* PROBLEM STATEMENT: Reproduce the listing below exactly, beginning with its first line and ending with the line that holds "## Interval Pattern"; pictures are not part of the copy.
*** Opening of RECORDS SUPPLIED ***
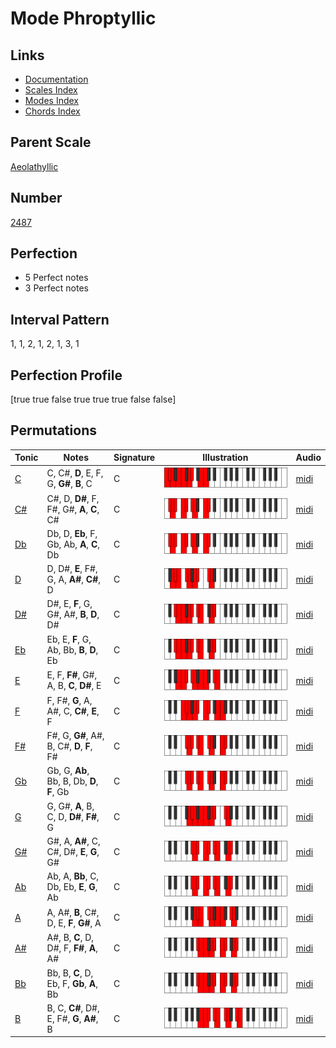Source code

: # Mode Phroptyllic

## Links

- [Documentation](index.md)
- [Scales Index](Scales.md)
- [Modes Index](Modes.md)
- [Chords Index](Chords.md)

## Parent Scale

[Aeolathyllic](ScaleAeolathyllic.md)

## Number

[2487](https://ianring.com/musictheory/scales/2487)

## Perfection

- 5 Perfect notes
- 3 Perfect notes

## Interval Pattern

1, 1, 2, 1, 2, 1, 3, 1

## Perfection Profile

[true true false true true true false false]

## Permutations

| Tonic | Notes | Signature | Illustration | Audio |
|-------|-------|-----------|--------------|-------|
| [C](ModeCNaturalPhroptyllic.md) | C, C#, **D**, E, F, G, **G#**, **B**, C | C | ![CNaturalPhroptyllic](ModeCNaturalPhroptyllic.png) | [midi](https://github.com/edipermadi/music/blob/main/docs/ModeCNaturalPhroptyllic.mid?raw=true) |
| [C#](ModeCSharpPhroptyllic.md) | C#, D, **D#**, F, F#, G#, **A**, **C**, C# | C | ![CSharpPhroptyllic](ModeCSharpPhroptyllic.png) | [midi](https://github.com/edipermadi/music/blob/main/docs/ModeCSharpPhroptyllic.mid?raw=true) |
| [Db](ModeDFlatPhroptyllic.md) | Db, D, **Eb**, F, Gb, Ab, **A**, **C**, Db | C | ![DFlatPhroptyllic](ModeDFlatPhroptyllic.png) | [midi](https://github.com/edipermadi/music/blob/main/docs/ModeDFlatPhroptyllic.mid?raw=true) |
| [D](ModeDNaturalPhroptyllic.md) | D, D#, **E**, F#, G, A, **A#**, **C#**, D | C | ![DNaturalPhroptyllic](ModeDNaturalPhroptyllic.png) | [midi](https://github.com/edipermadi/music/blob/main/docs/ModeDNaturalPhroptyllic.mid?raw=true) |
| [D#](ModeDSharpPhroptyllic.md) | D#, E, **F**, G, G#, A#, **B**, **D**, D# | C | ![DSharpPhroptyllic](ModeDSharpPhroptyllic.png) | [midi](https://github.com/edipermadi/music/blob/main/docs/ModeDSharpPhroptyllic.mid?raw=true) |
| [Eb](ModeEFlatPhroptyllic.md) | Eb, E, **F**, G, Ab, Bb, **B**, **D**, Eb | C | ![EFlatPhroptyllic](ModeEFlatPhroptyllic.png) | [midi](https://github.com/edipermadi/music/blob/main/docs/ModeEFlatPhroptyllic.mid?raw=true) |
| [E](ModeENaturalPhroptyllic.md) | E, F, **F#**, G#, A, B, **C**, **D#**, E | C | ![ENaturalPhroptyllic](ModeENaturalPhroptyllic.png) | [midi](https://github.com/edipermadi/music/blob/main/docs/ModeENaturalPhroptyllic.mid?raw=true) |
| [F](ModeFNaturalPhroptyllic.md) | F, F#, **G**, A, A#, C, **C#**, **E**, F | C | ![FNaturalPhroptyllic](ModeFNaturalPhroptyllic.png) | [midi](https://github.com/edipermadi/music/blob/main/docs/ModeFNaturalPhroptyllic.mid?raw=true) |
| [F#](ModeFSharpPhroptyllic.md) | F#, G, **G#**, A#, B, C#, **D**, **F**, F# | C | ![FSharpPhroptyllic](ModeFSharpPhroptyllic.png) | [midi](https://github.com/edipermadi/music/blob/main/docs/ModeFSharpPhroptyllic.mid?raw=true) |
| [Gb](ModeGFlatPhroptyllic.md) | Gb, G, **Ab**, Bb, B, Db, **D**, **F**, Gb | C | ![GFlatPhroptyllic](ModeGFlatPhroptyllic.png) | [midi](https://github.com/edipermadi/music/blob/main/docs/ModeGFlatPhroptyllic.mid?raw=true) |
| [G](ModeGNaturalPhroptyllic.md) | G, G#, **A**, B, C, D, **D#**, **F#**, G | C | ![GNaturalPhroptyllic](ModeGNaturalPhroptyllic.png) | [midi](https://github.com/edipermadi/music/blob/main/docs/ModeGNaturalPhroptyllic.mid?raw=true) |
| [G#](ModeGSharpPhroptyllic.md) | G#, A, **A#**, C, C#, D#, **E**, **G**, G# | C | ![GSharpPhroptyllic](ModeGSharpPhroptyllic.png) | [midi](https://github.com/edipermadi/music/blob/main/docs/ModeGSharpPhroptyllic.mid?raw=true) |
| [Ab](ModeAFlatPhroptyllic.md) | Ab, A, **Bb**, C, Db, Eb, **E**, **G**, Ab | C | ![AFlatPhroptyllic](ModeAFlatPhroptyllic.png) | [midi](https://github.com/edipermadi/music/blob/main/docs/ModeAFlatPhroptyllic.mid?raw=true) |
| [A](ModeANaturalPhroptyllic.md) | A, A#, **B**, C#, D, E, **F**, **G#**, A | C | ![ANaturalPhroptyllic](ModeANaturalPhroptyllic.png) | [midi](https://github.com/edipermadi/music/blob/main/docs/ModeANaturalPhroptyllic.mid?raw=true) |
| [A#](ModeASharpPhroptyllic.md) | A#, B, **C**, D, D#, F, **F#**, **A**, A# | C | ![ASharpPhroptyllic](ModeASharpPhroptyllic.png) | [midi](https://github.com/edipermadi/music/blob/main/docs/ModeASharpPhroptyllic.mid?raw=true) |
| [Bb](ModeBFlatPhroptyllic.md) | Bb, B, **C**, D, Eb, F, **Gb**, **A**, Bb | C | ![BFlatPhroptyllic](ModeBFlatPhroptyllic.png) | [midi](https://github.com/edipermadi/music/blob/main/docs/ModeBFlatPhroptyllic.mid?raw=true) |
| [B](ModeBNaturalPhroptyllic.md) | B, C, **C#**, D#, E, F#, **G**, **A#**, B | C | ![BNaturalPhroptyllic](ModeBNaturalPhroptyllic.png) | [midi](https://github.com/edipermadi/music/blob/main/docs/ModeBNaturalPhroptyllic.mid?raw=true) |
*** Close of RECORDS SUPPLIED ***
* ANSWER TO THE PROBLEM:
Source code

: # Mode Phroptyllic

## Links

- [Documentation](index.md)
- [Scales Index](Scales.md)
- [Modes Index](Modes.md)
- [Chords Index](Chords.md)

## Parent Scale

[Aeolathyllic](ScaleAeolathyllic.md)

## Number

[2487](https://ianring.com/musictheory/scales/2487)

## Perfection

- 5 Perfect notes
- 3 Perfect notes

## Interval Pattern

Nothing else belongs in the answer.